It’s official: there will be no rush to get to the dorms or campus bookstore this fall for hundreds of thousands of Cal State University students.
The country's largest four year college system is canceling most in-person classes and continuing with remote instruction for the fall term. CSU Chancellor Timothy P. White confirmed the system’s plans in a statement Tuesday.
There will be some exceptions for things like clinical nursing, lab research and access to kilns and other unique arts equipment that cannot be moved online. Chancellor White stated, “there will be hybrid approaches and there will be variability across the 23 campuses due to specific context and circumstances.”
But for the most part instruction across the system will be online, and some campuses and disciplines may be entirely virtual.

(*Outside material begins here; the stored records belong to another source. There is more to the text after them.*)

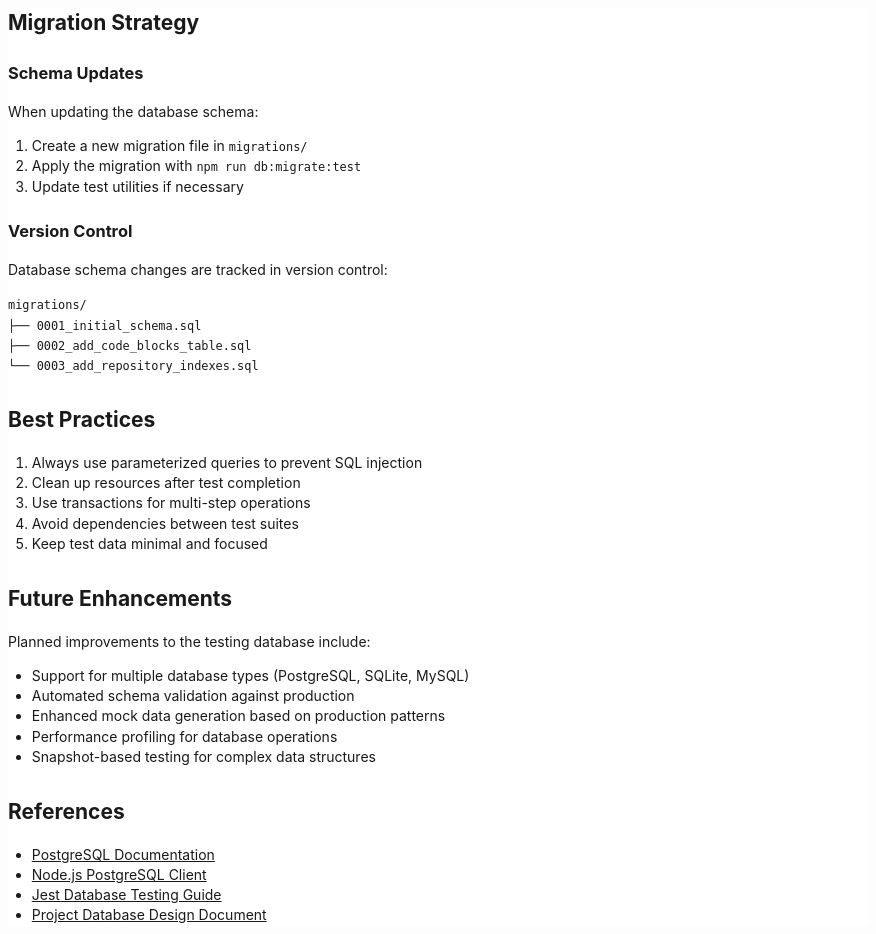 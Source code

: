 ## Migration Strategy

### Schema Updates

When updating the database schema:

1. Create a new migration file in `migrations/`
2. Apply the migration with `npm run db:migrate:test`
3. Update test utilities if necessary

### Version Control

Database schema changes are tracked in version control:

```
migrations/
├── 0001_initial_schema.sql
├── 0002_add_code_blocks_table.sql
└── 0003_add_repository_indexes.sql
```

## Best Practices

1. Always use parameterized queries to prevent SQL injection
2. Clean up resources after test completion
3. Use transactions for multi-step operations
4. Avoid dependencies between test suites
5. Keep test data minimal and focused

## Future Enhancements

Planned improvements to the testing database include:

- Support for multiple database types (PostgreSQL, SQLite, MySQL)
- Automated schema validation against production
- Enhanced mock data generation based on production patterns
- Performance profiling for database operations
- Snapshot-based testing for complex data structures

## References

- [PostgreSQL Documentation](https://www.postgresql.org/docs/)
- [Node.js PostgreSQL Client](https://node-postgres.com/)
- [Jest Database Testing Guide](https://jestjs.io/docs/database-testing)
- [Project Database Design Document](/docs/architecture/database.md)
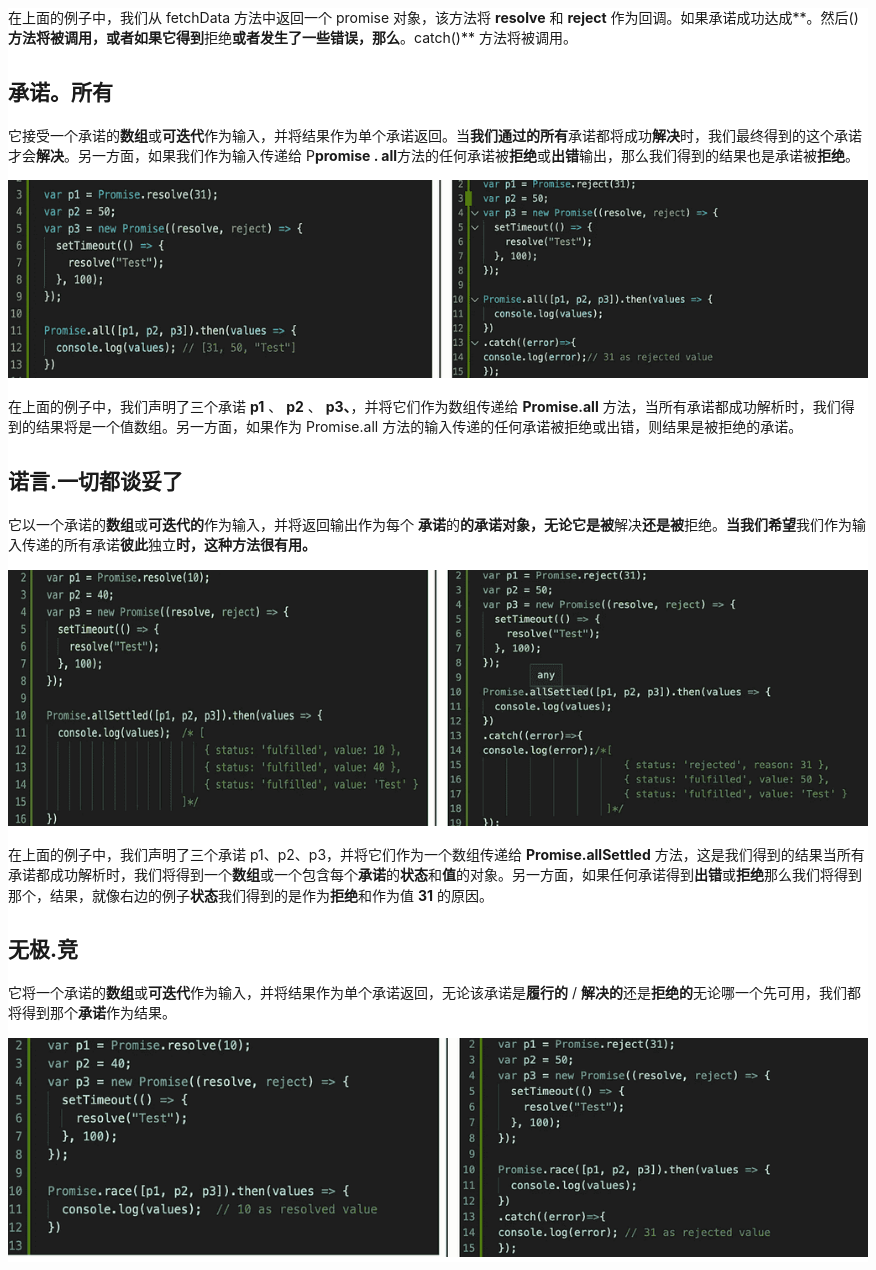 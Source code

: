在上面的例子中，我们从 fetchData 方法中返回一个 promise 对象，该方法将 **resolve** 和 **reject** 作为回调。如果承诺成功达成**。然后()**方法将被调用，或者如果它得到**拒绝**或者发生了一些错误，那么**。catch()** 方法将被调用。

## 承诺。所有

它接受一个承诺的**数组**或**可迭代**作为输入，并将结果作为单个承诺返回。当**我们通过的所有**承诺都将成功**解决**时，我们最终得到的这个承诺才会**解决**。另一方面，如果我们作为输入传递给 P**promise . all**方法的任何承诺被**拒绝**或**出错**输出，那么我们得到的结果也是承诺被**拒绝**。

![](img/ac43b61d5a0a76c520828d7e202110b1.png)

在上面的例子中，我们声明了三个承诺 **p1** 、 **p2** 、 **p3、**，并将它们作为数组传递给 **Promise.all** 方法，当所有承诺都成功解析时，我们得到的结果将是一个值数组。另一方面，如果作为 Promise.all 方法的输入传递的任何承诺被拒绝或出错，则结果是被拒绝的承诺。

## **诺言.一切都谈妥了**

它以一个承诺的**数组**或**可迭代的**作为输入，并将返回输出作为每个 **承诺**的**的承诺对象，无论它是被**解决**还是被**拒绝。**当我们希望**我们作为输入传递的所有承诺**彼此**独立**时，这种方法很有用。**

![](img/7875df181fa577bbdf06db41c28be8d4.png)

在上面的例子中，我们声明了三个承诺 p1、p2、p3，并将它们作为一个数组传递给 **Promise.allSettled** 方法，这是我们得到的结果当所有承诺都成功解析时，我们将得到一个**数组**或一个包含每个**承诺**的**状态**和**值**的对象。另一方面，如果任何承诺得到**出错**或**拒绝**那么我们将得到那个，结果，就像右边的例子**状态**我们得到的是作为**拒绝**和作为值 **31** 的原因。

## **无极.竞**

它将一个承诺的**数组**或**可迭代**作为输入，并将结果作为单个承诺返回，无论该承诺是**履行的** / **解决的**还是**拒绝的**无论哪一个先可用，我们都将得到那个**承诺**作为结果。

![](img/d1d7dcb8fbd3acb7ec406d2443a40e53.png)
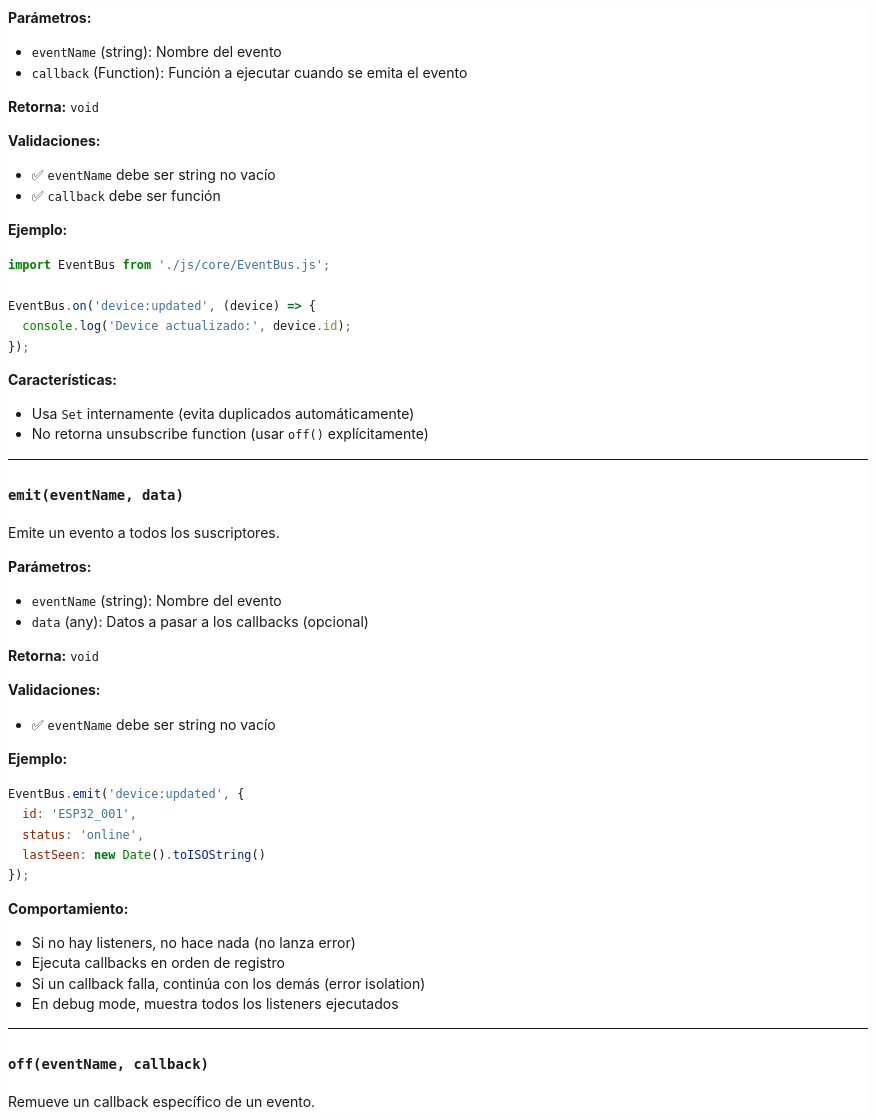 **Parámetros:**
- `eventName` (string): Nombre del evento
- `callback` (Function): Función a ejecutar cuando se emita el evento

**Retorna:** `void`

**Validaciones:**
- ✅ `eventName` debe ser string no vacío
- ✅ `callback` debe ser función

**Ejemplo:**
```javascript
import EventBus from './js/core/EventBus.js';

EventBus.on('device:updated', (device) => {
  console.log('Device actualizado:', device.id);
});
```

**Características:**
- Usa `Set` internamente (evita duplicados automáticamente)
- No retorna unsubscribe function (usar `off()` explícitamente)

---

### `emit(eventName, data)`
Emite un evento a todos los suscriptores.

**Parámetros:**
- `eventName` (string): Nombre del evento
- `data` (any): Datos a pasar a los callbacks (opcional)

**Retorna:** `void`

**Validaciones:**
- ✅ `eventName` debe ser string no vacío

**Ejemplo:**
```javascript
EventBus.emit('device:updated', {
  id: 'ESP32_001',
  status: 'online',
  lastSeen: new Date().toISOString()
});
```

**Comportamiento:**
- Si no hay listeners, no hace nada (no lanza error)
- Ejecuta callbacks en orden de registro
- Si un callback falla, continúa con los demás (error isolation)
- En debug mode, muestra todos los listeners ejecutados

---

### `off(eventName, callback)`
Remueve un callback específico de un evento.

San Francisco State President Lynn Mahoney said in a statement the university is preparing for a primarily virtual fall semester. “Colleges, department chairs and faculty are working quickly to identify the small number of courses that may qualify for an exception. Students registered in these courses will receive detailed communications and guidance from their department chairs as soon as plans have been finalized.”
CSU is one of the earliest universities to finalize plans for the fall semester. Many prominent universities have said they will wait until June to get a better picture of where the pandemic will be in the fall.
“We’re a large university. Over 500,000 students and about 55,000 employees across an 800 mile swath of California,” said White, explaining his decision on CNN. “We’re concerned about the epidemiology of the disease… You see another wave that, coupled with influenza, perhaps will be even more difficult in the moment than now. So if you have 500,000-plus people in close proximity on a daily basis interacting with each other, that’s not conducive to mitigating the spread of the disease.”
CSU is looking at a $337 million budget shortfall for the current spring term due to losses from student housing, parking and bookstores and more, as well as unexpected costs like in-depth cleaning and the pivot to distance learning.
And that is likely to accelerate with this news. The system has extended its deadline for students to submit their intentions to enroll and many say they are unsure if they want to pay full tuition for what they view as a lesser experience. Chancellor White has urged students not to delay their education.